Days after the ban, police in Anantnag raided local bookshops to enforce the order, combing through shelves, seizing titles, and threatening legal action against anyone found in possession of the proscribed works. A senior officer confirmed the raids, stating that bookstore owners had been warned and that “violators will face legal consequences.”

Historian Hafsa Kanjwal, whose Colonizing Kashmir is among the banned texts, frames the order as part of a wider campaign of narrative control.“The book ban shows the extent to which the Indian government seeks to control information and knowledge production on Kashmir. It is important to see it in a broader and historical context one of many attempts to erase a narrative that challenges the Indian government’s propaganda about Kashmir.”

The books were proscribed under the Bharatiya Nyaya Sanhita (BNS) and the Bharatiya Nagarik Suraksha Sanhita (BNSS)–the new criminal codes that replace the colonial-era Indian Penal Code (IPC) and the Code of Criminal Procedure 1973 (CrPC), respectively. Invoking Section 98 of the BNSS, which is modeled after the old Section 95 of the CrPC, the state can seize publications it deems “objectionable” without trial, judicial process, justification, or accountability. 

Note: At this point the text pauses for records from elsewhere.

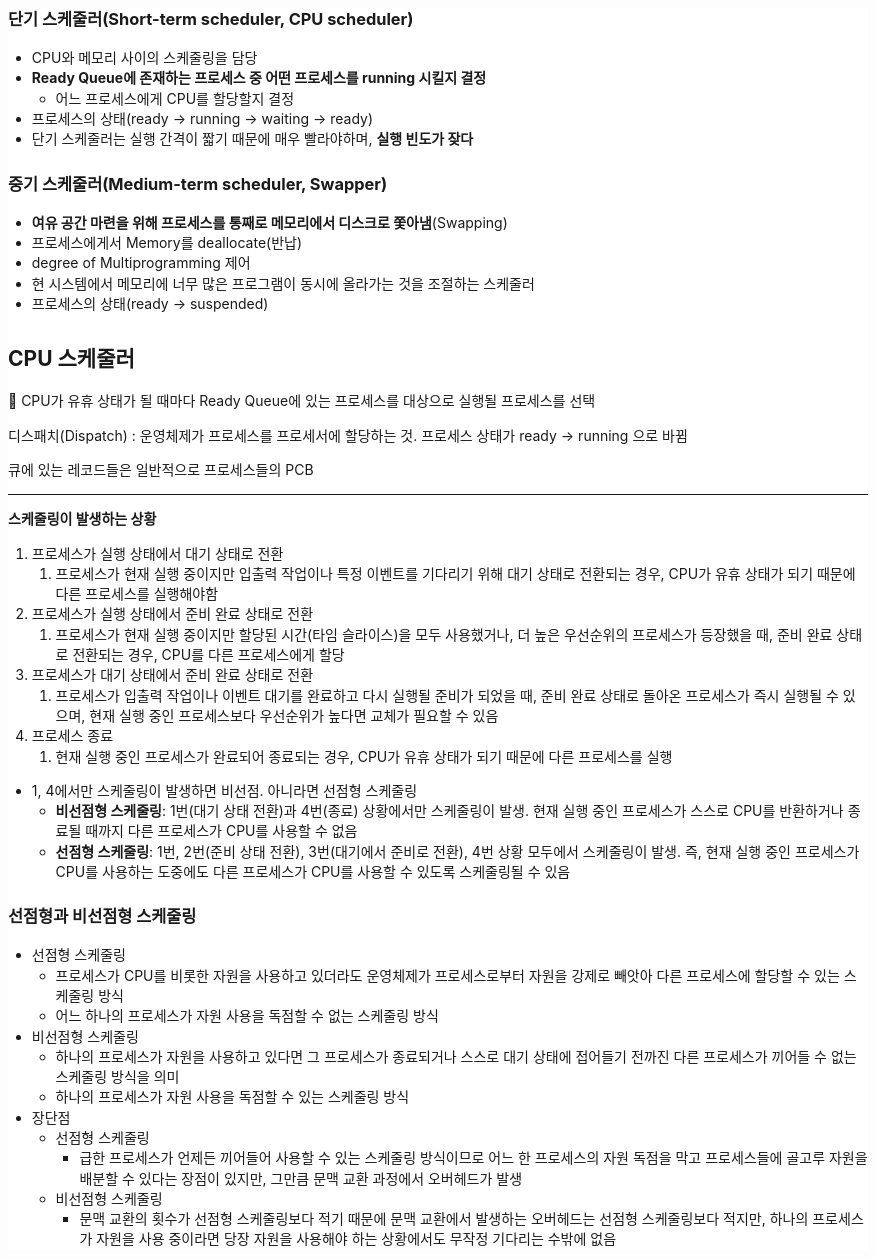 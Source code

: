 ### **단기 스케줄러(Short-term scheduler, CPU scheduler)**

- CPU와 메모리 사이의 스케줄링을 담당
- **Ready Queue에 존재하는 프로세스 중 어떤 프로세스를 running 시킬지 결정**
    - 어느 프로세스에게 CPU를 할당할지 결정
- 프로세스의 상태(ready → running → waiting → ready)
- 단기 스케줄러는 실행 간격이 짧기 때문에 매우 빨라야하며, **실행 빈도가 잦다**

### **중기 스케줄러(Medium-term scheduler, Swapper)**

- **여유 공간 마련을 위해 프로세스를 통째로 메모리에서 디스크로 쫓아냄**(Swapping)
- 프로세스에게서 Memory를 deallocate(반납)
- degree of Multiprogramming 제어
- 현 시스템에서 메모리에 너무 많은 프로그램이 동시에 올라가는 것을 조절하는 스케줄러
- 프로세스의 상태(ready → suspended)

## CPU 스케줄러

<aside>
📌 CPU가 유휴 상태가 될 때마다 Ready Queue에 있는 프로세스를 대상으로 실행될 프로세스를 선택

</aside>

디스패치(Dispatch) : 운영체제가 프로세스를 프로세서에 할당하는 것. 프로세스 상태가 ready → running 으로 바뀜

큐에 있는 레코드들은 일반적으로 프로세스들의 PCB

---

**스케줄링이 발생하는 상황**

1. 프로세스가 실행 상태에서 대기 상태로 전환
    1. 프로세스가 현재 실행 중이지만 입출력 작업이나 특정 이벤트를 기다리기 위해 대기 상태로 전환되는 경우, CPU가 유휴 상태가 되기 때문에 다른 프로세스를 실행해야함
2. 프로세스가 실행 상태에서 준비 완료 상태로 전환
    1. 프로세스가 현재 실행 중이지만 할당된 시간(타임 슬라이스)을 모두 사용했거나, 더 높은 우선순위의 프로세스가 등장했을 때, 준비 완료 상태로 전환되는 경우, CPU를 다른 프로세스에게 할당
3. 프로세스가 대기 상태에서 준비 완료 상태로 전환
    1.  프로세스가 입출력 작업이나 이벤트 대기를 완료하고 다시 실행될 준비가 되었을 때, 준비 완료 상태로 돌아온 프로세스가 즉시 실행될 수 있으며, 현재 실행 중인 프로세스보다 우선순위가 높다면 교체가 필요할 수 있음
4. 프로세스 종료
    1. 현재 실행 중인 프로세스가 완료되어 종료되는 경우, CPU가 유휴 상태가 되기 때문에 다른 프로세스를 실행
- 1, 4에서만 스케줄링이 발생하면 비선점. 아니라면 선점형 스케줄링
    - **비선점형 스케줄링**: 1번(대기 상태 전환)과 4번(종료) 상황에서만 스케줄링이 발생. 현재 실행 중인 프로세스가 스스로 CPU를 반환하거나 종료될 때까지 다른 프로세스가 CPU를 사용할 수 없음
    - **선점형 스케줄링**: 1번, 2번(준비 상태 전환), 3번(대기에서 준비로 전환), 4번 상황 모두에서 스케줄링이 발생. 즉, 현재 실행 중인 프로세스가 CPU를 사용하는 도중에도 다른 프로세스가 CPU를 사용할 수 있도록 스케줄링될 수 있음

### 선점형과 비선점형 스케줄링

- 선점형 스케줄링
    - 프로세스가 CPU를 비롯한 자원을 사용하고 있더라도 운영체제가 프로세스로부터 자원을 강제로 빼앗아 다른 프로세스에 할당할 수 있는 스케줄링 방식
    - 어느 하나의 프로세스가 자원 사용을 독점할 수 없는 스케줄링 방식
- 비선점형 스케줄링
    - 하나의 프로세스가 자원을 사용하고 있다면 그 프로세스가 종료되거나 스스로 대기 상태에 접어들기 전까진 다른 프로세스가 끼어들 수 없는 스케줄링 방식을 의미
    - 하나의 프로세스가 자원 사용을 독점할 수 있는 스케줄링 방식
- 장단점
    - 선점형 스케줄링
        - 급한 프로세스가 언제든 끼어들어 사용할 수 있는 스케줄링 방식이므로 어느 한 프로세스의 자원 독점을 막고 프로세스들에 골고루 자원을 배분할 수 있다는 장점이 있지만, 그만큼 문맥 교환 과정에서 오버헤드가 발생
    - 비선점형 스케줄링
        - 문맥 교환의 횟수가 선점형 스케줄링보다 적기 때문에 문맥 교환에서 발생하는 오버헤드는 선점형 스케줄링보다 적지만, 하나의 프로세스가 자원을 사용 중이라면 당장 자원을 사용해야 하는 상황에서도 무작정 기다리는 수밖에 없음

Anuradha Bhasin, editor and author of A Dismantled State, whose work is now banned, described the order as the product of a larger regime of fear.  “This is quite bizarre, picking 25 books that seem randomly selected… Most are about history, politics, or human rights in the borderlands,” she said. “This government wants to control the narrative and silence any voice critical of the state. It’s straight out of a fascist playbook; it reminds one of the Nazis.” For Bhasin, the timing is telling. “In Kashmir, the government does this every now and then to induce a new level of fear. They need to remind people who’s the boss.”

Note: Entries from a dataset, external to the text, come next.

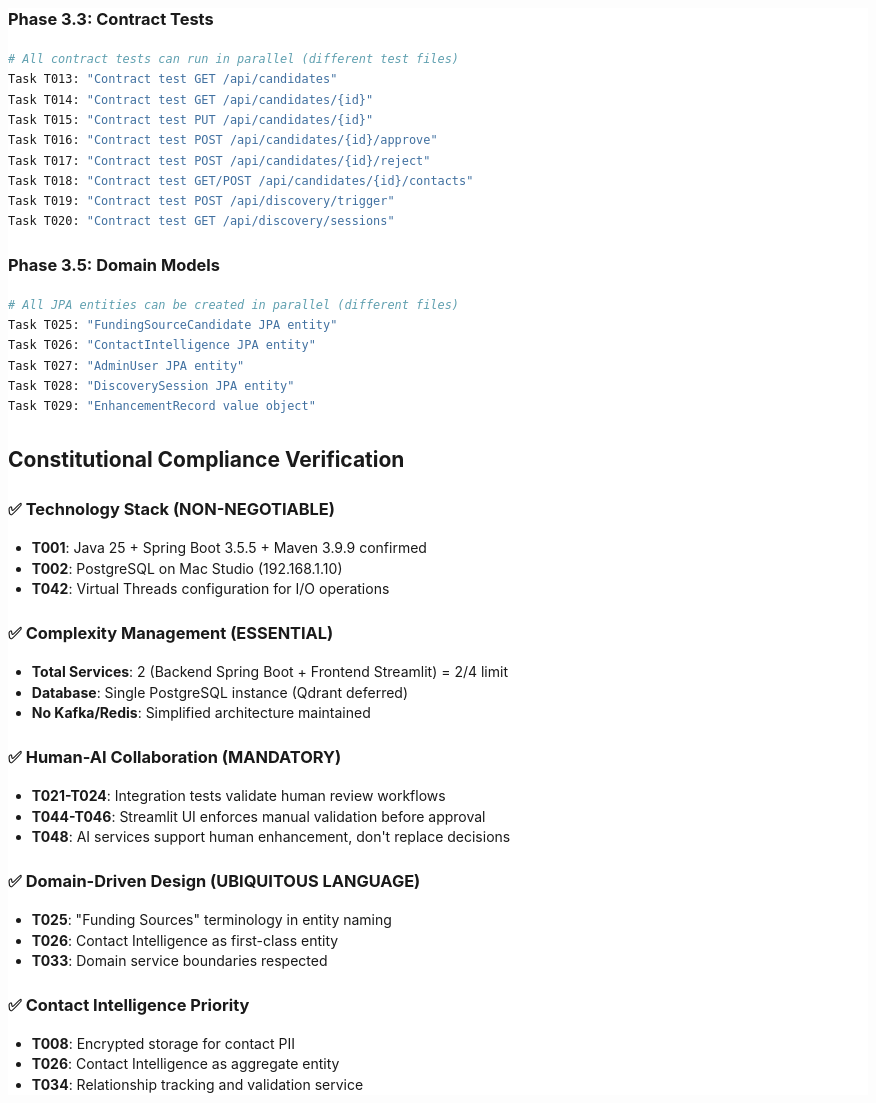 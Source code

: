 ### Phase 3.3: Contract Tests
```bash  
# All contract tests can run in parallel (different test files)
Task T013: "Contract test GET /api/candidates"
Task T014: "Contract test GET /api/candidates/{id}"
Task T015: "Contract test PUT /api/candidates/{id}" 
Task T016: "Contract test POST /api/candidates/{id}/approve"
Task T017: "Contract test POST /api/candidates/{id}/reject"
Task T018: "Contract test GET/POST /api/candidates/{id}/contacts"
Task T019: "Contract test POST /api/discovery/trigger"
Task T020: "Contract test GET /api/discovery/sessions"
```

### Phase 3.5: Domain Models  
```bash
# All JPA entities can be created in parallel (different files)
Task T025: "FundingSourceCandidate JPA entity"
Task T026: "ContactIntelligence JPA entity" 
Task T027: "AdminUser JPA entity"
Task T028: "DiscoverySession JPA entity"
Task T029: "EnhancementRecord value object"
```

## Constitutional Compliance Verification

### ✅ Technology Stack (NON-NEGOTIABLE)
- **T001**: Java 25 + Spring Boot 3.5.5 + Maven 3.9.9 confirmed
- **T002**: PostgreSQL on Mac Studio (192.168.1.10) 
- **T042**: Virtual Threads configuration for I/O operations

### ✅ Complexity Management (ESSENTIAL) 
- **Total Services**: 2 (Backend Spring Boot + Frontend Streamlit) = 2/4 limit
- **Database**: Single PostgreSQL instance (Qdrant deferred)
- **No Kafka/Redis**: Simplified architecture maintained

### ✅ Human-AI Collaboration (MANDATORY)
- **T021-T024**: Integration tests validate human review workflows
- **T044-T046**: Streamlit UI enforces manual validation before approval
- **T048**: AI services support human enhancement, don't replace decisions

### ✅ Domain-Driven Design (UBIQUITOUS LANGUAGE)
- **T025**: "Funding Sources" terminology in entity naming
- **T026**: Contact Intelligence as first-class entity
- **T033**: Domain service boundaries respected

### ✅ Contact Intelligence Priority
- **T008**: Encrypted storage for contact PII
- **T026**: Contact Intelligence as aggregate entity
- **T034**: Relationship tracking and validation service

Author and poet Ather Zia, whose works Resisting Disappearance and Resisting Occupation in Kashmir appear on the banned list, condemned the move as a sweeping assault on critical thought. “The Indian government has not only banned a host of books on Kashmir, including mine, but has invoked powers that allow any police officer to seize them anywhere in the country,” she said. “A magistrate may even authorize a police officer to search homes and premises where a copy is found or suspected.” Reflecting on the broader implications of this crackdown, Zia added, “In the digital age, such measures are not only moot, they expose the fear of ideas.” And asked, “How can a book become a singular threat to any legitimate authority?”

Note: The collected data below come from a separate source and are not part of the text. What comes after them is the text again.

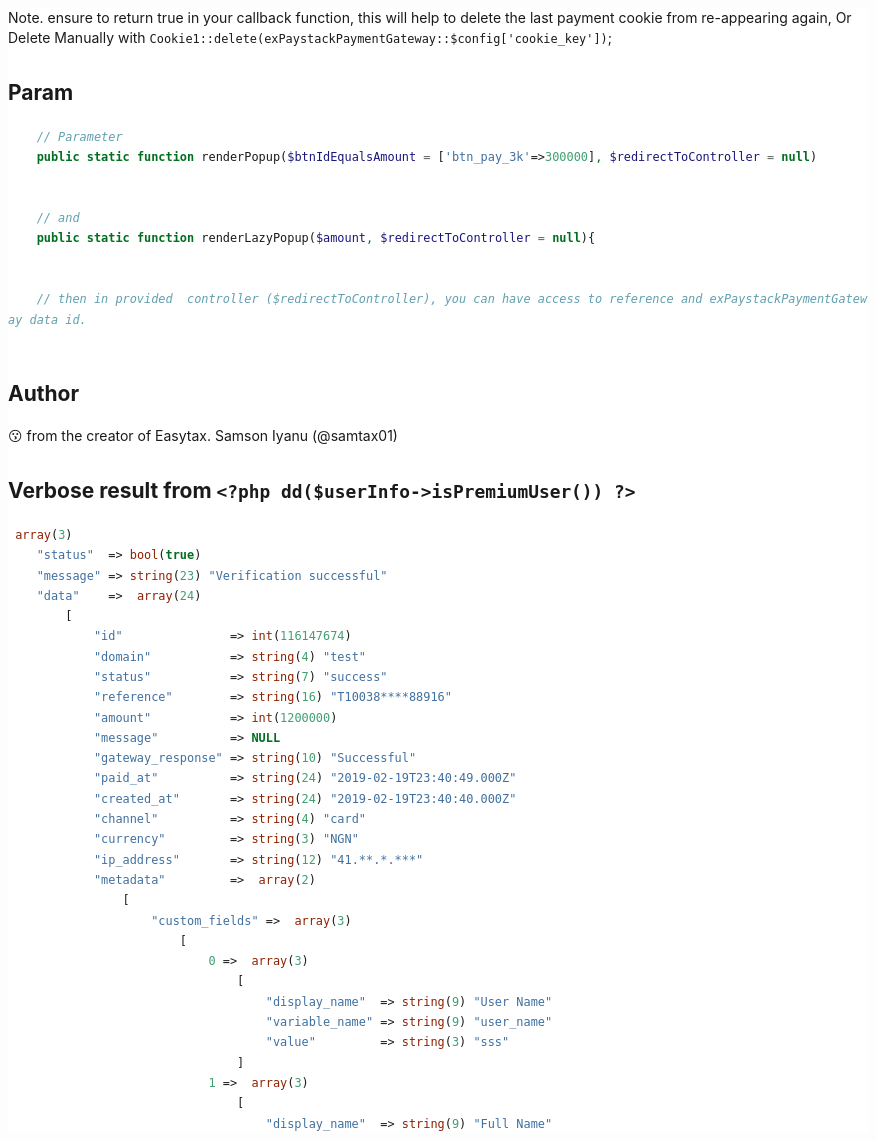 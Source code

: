 Note. ensure to return true in your callback function, this will help to delete the last payment cookie from re-appearing again,
Or Delete Manually with ```Cookie1::delete(exPaystackPaymentGateway::$config['cookie_key'])```;






## Param
```php 
    // Parameter
    public static function renderPopup($btnIdEqualsAmount = ['btn_pay_3k'=>300000], $redirectToController = null)
    
    
    // and 
    public static function renderLazyPopup($amount, $redirectToController = null){ 
    
    
    // then in provided  controller ($redirectToController), you can have access to reference and exPaystackPaymentGateway data id.
    
```




## Author
:kissing: from the creator of Easytax. Samson Iyanu (@samtax01)



## Verbose result from ```<?php dd($userInfo->isPremiumUser()) ?>```

```php
 array(3) 
    "status"  => bool(true)
    "message" => string(23) "Verification successful"
    "data"    =>  array(24) 
        [
            "id"               => int(116147674)
            "domain"           => string(4) "test"
            "status"           => string(7) "success"
            "reference"        => string(16) "T10038****88916"
            "amount"           => int(1200000)
            "message"          => NULL
            "gateway_response" => string(10) "Successful"
            "paid_at"          => string(24) "2019-02-19T23:40:49.000Z"
            "created_at"       => string(24) "2019-02-19T23:40:40.000Z"
            "channel"          => string(4) "card"
            "currency"         => string(3) "NGN"
            "ip_address"       => string(12) "41.**.*.***"
            "metadata"         =>  array(2) 
                [
                    "custom_fields" =>  array(3) 
                        [
                            0 =>  array(3) 
                                [
                                    "display_name"  => string(9) "User Name"
                                    "variable_name" => string(9) "user_name"
                                    "value"         => string(3) "sss"
                                ]
                            1 =>  array(3) 
                                [
                                    "display_name"  => string(9) "Full Name"
```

When the law is wielded like a blunt instrument of censorship, it doesn’t just silence — it maims. In its wake, what emerges is an ideological infrastructure: a state-sanctioned machinery built to erase scholarship, criminalize memory, and claim total monopoly over the narrative.

Control the Story, Own the State

The Indian State has long obsessed over controlling how Kashmir is spoken of, not just in headlines, but in footnotes, textbooks, archives, and memory itself, investing extraordinary effort in perfecting the machinery of censorship across the valley. After the revocation of Article 370 in August 2019, the Indian State moved swiftly to criminalise any form of dissent, but also the very documentation of history. Two kinds of people were immediately targeted. First, journalists are those who chronicle daily life under occupation. From Sajad Gul to Fahad Shah, the arrests have been relentless and punitive. Second: human rights defenders like Khurram Parvez, imprisoned for recording the disappeared, the tortured, and the silenced.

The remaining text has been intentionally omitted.